(RECORD EXCERPTS)
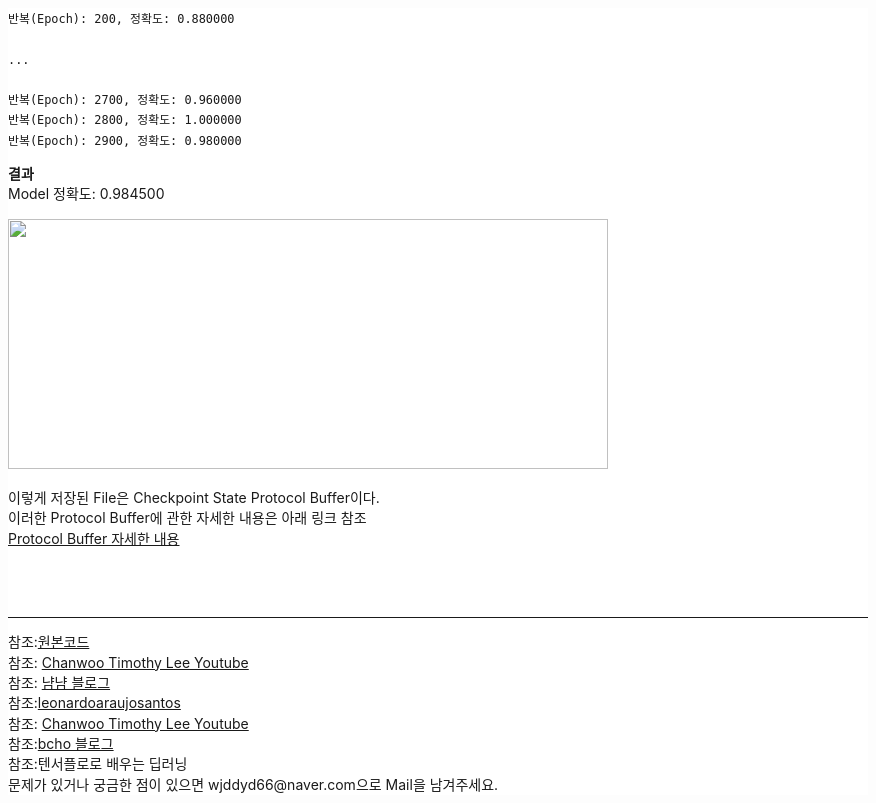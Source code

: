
 ```code
반복(Epoch): 200, 정확도: 0.880000

...

반복(Epoch): 2700, 정확도: 0.960000
반복(Epoch): 2800, 정확도: 1.000000
반복(Epoch): 2900, 정확도: 0.980000
```
**결과**  
Model 정확도: 0.984500  
<div><img src="https://raw.githubusercontent.com/wjddyd66/wjddyd66.github.io/master/static/img/AI/78.PNG" height="250" width="600" /></div>

이렇게 저장된 File은 Checkpoint State Protocol Buffer이다.  
이러한 Protocol Buffer에 관한 자세한 내용은 아래 링크 참조  
<a href="https://wjddyd66.github.io/others/2019/08/21/GoogleProtocolBuffers.html">Protocol Buffer 자세한 내용</a>

<br><br>

<hr>
참조:<a href="http://127.0.0.1:8888/notebooks/CNN.ipynb">원본코드</a><br>
참조: <a href="https://www.youtube.com/watch?v=cyPwxarw3XY&list=PL1H8jIvbSo1q6PIzsWQeCLinUj_oPkLjc&index=2">Chanwoo Timothy Lee Youtube</a> <br>
참조: <a href="http://blog.naver.com/PostView.nhn?blogId=wisdom0719&logNo=221269493798&parentCategoryNo=&categoryNo=33&viewDate=&isShowPopularPosts=true&from=search">냠냠 블로그</a><br>
참조:<a href="https://leonardoaraujosantos.gitbooks.io/artificial-inteligence/content/dropout_layer.html">leonardoaraujosantos</a><br>
참조: <a href="https://www.youtube.com/watch?v=HfPDfGv0ggI&list=PL1H8jIvbSo1q6PIzsWQeCLinUj_oPkLjc&index=5">Chanwoo Timothy Lee Youtube</a> <br>
참조:<a href="https://bcho.tistory.com/1149">bcho 블로그</a><br>
참조:텐서플로로 배우는 딥러닝<br>
문제가 있거나 궁금한 점이 있으면 wjddyd66@naver.com으로  Mail을 남겨주세요.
(End RECORD EXCERPTS)
Show every line in the records above that contains the word "naver".

> ANSWER BOX
참조: <a href="http://blog.naver.com/PostView.nhn?blogId=wisdom0719&logNo=221269493798&parentCategoryNo=&categoryNo=33&viewDate=&isShowPopularPosts=true&from=search">냠냠 블로그</a><br>
문제가 있거나 궁금한 점이 있으면 wjddyd66@naver.com으로  Mail을 남겨주세요.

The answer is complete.